The records
════

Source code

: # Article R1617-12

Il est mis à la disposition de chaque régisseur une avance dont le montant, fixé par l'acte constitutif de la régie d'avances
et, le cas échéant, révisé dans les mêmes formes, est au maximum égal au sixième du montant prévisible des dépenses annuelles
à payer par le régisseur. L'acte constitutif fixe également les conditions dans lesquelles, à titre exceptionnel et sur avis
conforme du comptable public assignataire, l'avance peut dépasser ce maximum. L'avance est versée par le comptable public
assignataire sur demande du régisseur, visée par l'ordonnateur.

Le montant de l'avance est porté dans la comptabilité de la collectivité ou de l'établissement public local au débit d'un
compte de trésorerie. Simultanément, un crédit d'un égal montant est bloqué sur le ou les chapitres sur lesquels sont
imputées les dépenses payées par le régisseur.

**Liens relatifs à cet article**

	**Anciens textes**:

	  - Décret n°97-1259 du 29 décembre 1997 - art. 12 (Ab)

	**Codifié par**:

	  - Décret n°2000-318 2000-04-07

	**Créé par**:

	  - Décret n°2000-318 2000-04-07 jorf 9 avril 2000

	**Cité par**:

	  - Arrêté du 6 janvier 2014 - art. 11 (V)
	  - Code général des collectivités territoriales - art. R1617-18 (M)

════

What you will do
All of the entries above need to be printed again exactly.

Completed exercise
Source code

: # Article R1617-12

Il est mis à la disposition de chaque régisseur une avance dont le montant, fixé par l'acte constitutif de la régie d'avances
et, le cas échéant, révisé dans les mêmes formes, est au maximum égal au sixième du montant prévisible des dépenses annuelles
à payer par le régisseur. L'acte constitutif fixe également les conditions dans lesquelles, à titre exceptionnel et sur avis
conforme du comptable public assignataire, l'avance peut dépasser ce maximum. L'avance est versée par le comptable public
assignataire sur demande du régisseur, visée par l'ordonnateur.

Le montant de l'avance est porté dans la comptabilité de la collectivité ou de l'établissement public local au débit d'un
compte de trésorerie. Simultanément, un crédit d'un égal montant est bloqué sur le ou les chapitres sur lesquels sont
imputées les dépenses payées par le régisseur.

**Liens relatifs à cet article**

	**Anciens textes**:

	  - Décret n°97-1259 du 29 décembre 1997 - art. 12 (Ab)

	**Codifié par**:

	  - Décret n°2000-318 2000-04-07

	**Créé par**:

	  - Décret n°2000-318 2000-04-07 jorf 9 avril 2000

	**Cité par**:

	  - Arrêté du 6 janvier 2014 - art. 11 (V)
	  - Code général des collectivités territoriales - art. R1617-18 (M)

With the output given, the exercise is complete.